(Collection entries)
+ + + +
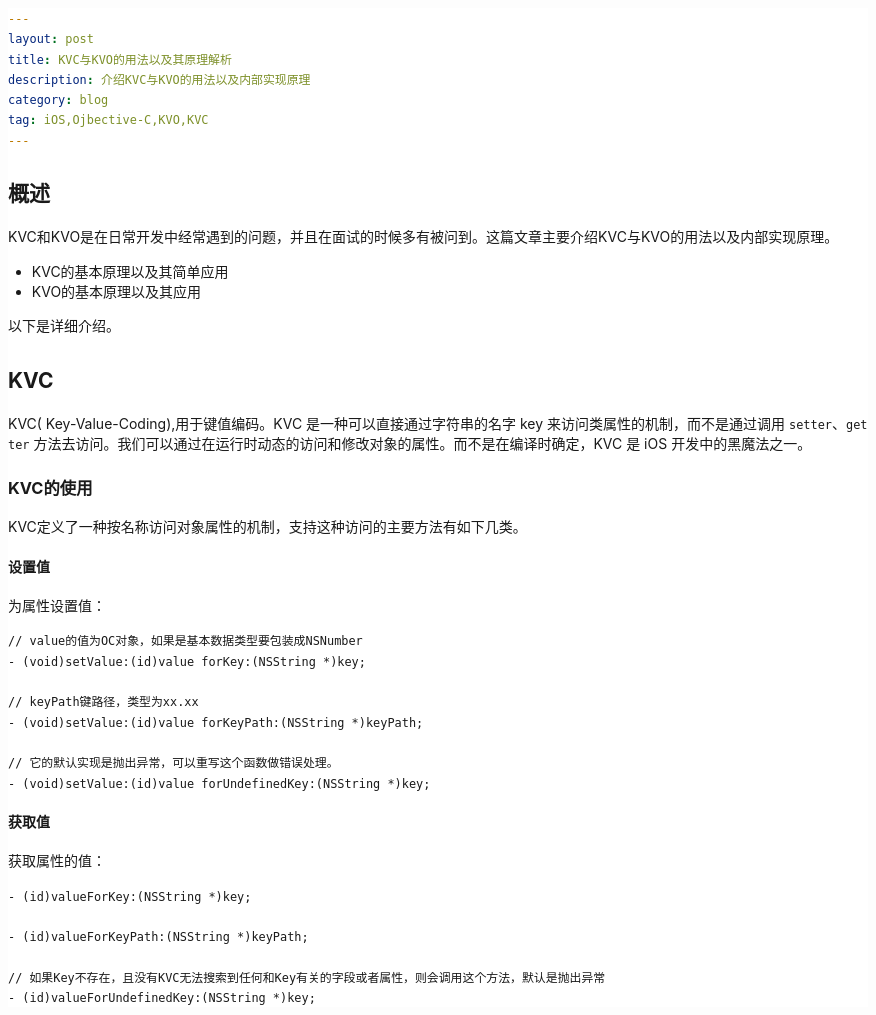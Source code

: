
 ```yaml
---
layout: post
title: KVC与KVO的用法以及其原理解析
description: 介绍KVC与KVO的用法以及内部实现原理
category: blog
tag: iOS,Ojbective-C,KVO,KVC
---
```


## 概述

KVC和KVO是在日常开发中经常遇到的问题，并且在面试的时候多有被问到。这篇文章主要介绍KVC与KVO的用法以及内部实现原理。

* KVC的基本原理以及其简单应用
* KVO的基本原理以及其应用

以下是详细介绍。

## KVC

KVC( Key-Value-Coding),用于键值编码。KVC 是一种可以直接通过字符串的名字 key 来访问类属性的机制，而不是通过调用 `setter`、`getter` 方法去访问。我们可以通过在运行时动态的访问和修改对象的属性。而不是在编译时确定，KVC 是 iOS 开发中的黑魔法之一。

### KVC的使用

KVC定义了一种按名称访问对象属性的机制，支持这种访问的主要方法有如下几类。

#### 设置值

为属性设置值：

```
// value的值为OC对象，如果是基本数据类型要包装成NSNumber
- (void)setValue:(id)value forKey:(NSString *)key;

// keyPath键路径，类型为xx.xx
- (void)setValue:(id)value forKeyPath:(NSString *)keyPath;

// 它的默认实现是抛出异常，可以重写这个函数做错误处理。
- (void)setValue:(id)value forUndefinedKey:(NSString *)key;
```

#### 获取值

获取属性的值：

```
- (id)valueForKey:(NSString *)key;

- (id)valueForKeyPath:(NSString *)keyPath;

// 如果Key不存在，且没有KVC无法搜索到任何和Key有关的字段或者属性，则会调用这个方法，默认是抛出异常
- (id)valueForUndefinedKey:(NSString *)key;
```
+ + + +
**PROBLEM TO WORK ON**: Give an exact copy of the entries, excluding all pictures.

**ANSWER BOX**:
Source code

:
 ```yaml
---
layout: post
title: KVC与KVO的用法以及其原理解析
description: 介绍KVC与KVO的用法以及内部实现原理
category: blog
tag: iOS,Ojbective-C,KVO,KVC
---
```


## 概述

KVC和KVO是在日常开发中经常遇到的问题，并且在面试的时候多有被问到。这篇文章主要介绍KVC与KVO的用法以及内部实现原理。

* KVC的基本原理以及其简单应用
* KVO的基本原理以及其应用

以下是详细介绍。

## KVC

KVC( Key-Value-Coding),用于键值编码。KVC 是一种可以直接通过字符串的名字 key 来访问类属性的机制，而不是通过调用 `setter`、`getter` 方法去访问。我们可以通过在运行时动态的访问和修改对象的属性。而不是在编译时确定，KVC 是 iOS 开发中的黑魔法之一。

### KVC的使用

KVC定义了一种按名称访问对象属性的机制，支持这种访问的主要方法有如下几类。

#### 设置值

为属性设置值：

```
// value的值为OC对象，如果是基本数据类型要包装成NSNumber
- (void)setValue:(id)value forKey:(NSString *)key;

// keyPath键路径，类型为xx.xx
- (void)setValue:(id)value forKeyPath:(NSString *)keyPath;

// 它的默认实现是抛出异常，可以重写这个函数做错误处理。
- (void)setValue:(id)value forUndefinedKey:(NSString *)key;
```

#### 获取值

获取属性的值：

```
- (id)valueForKey:(NSString *)key;

- (id)valueForKeyPath:(NSString *)keyPath;

// 如果Key不存在，且没有KVC无法搜索到任何和Key有关的字段或者属性，则会调用这个方法，默认是抛出异常
- (id)valueForUndefinedKey:(NSString *)key;
```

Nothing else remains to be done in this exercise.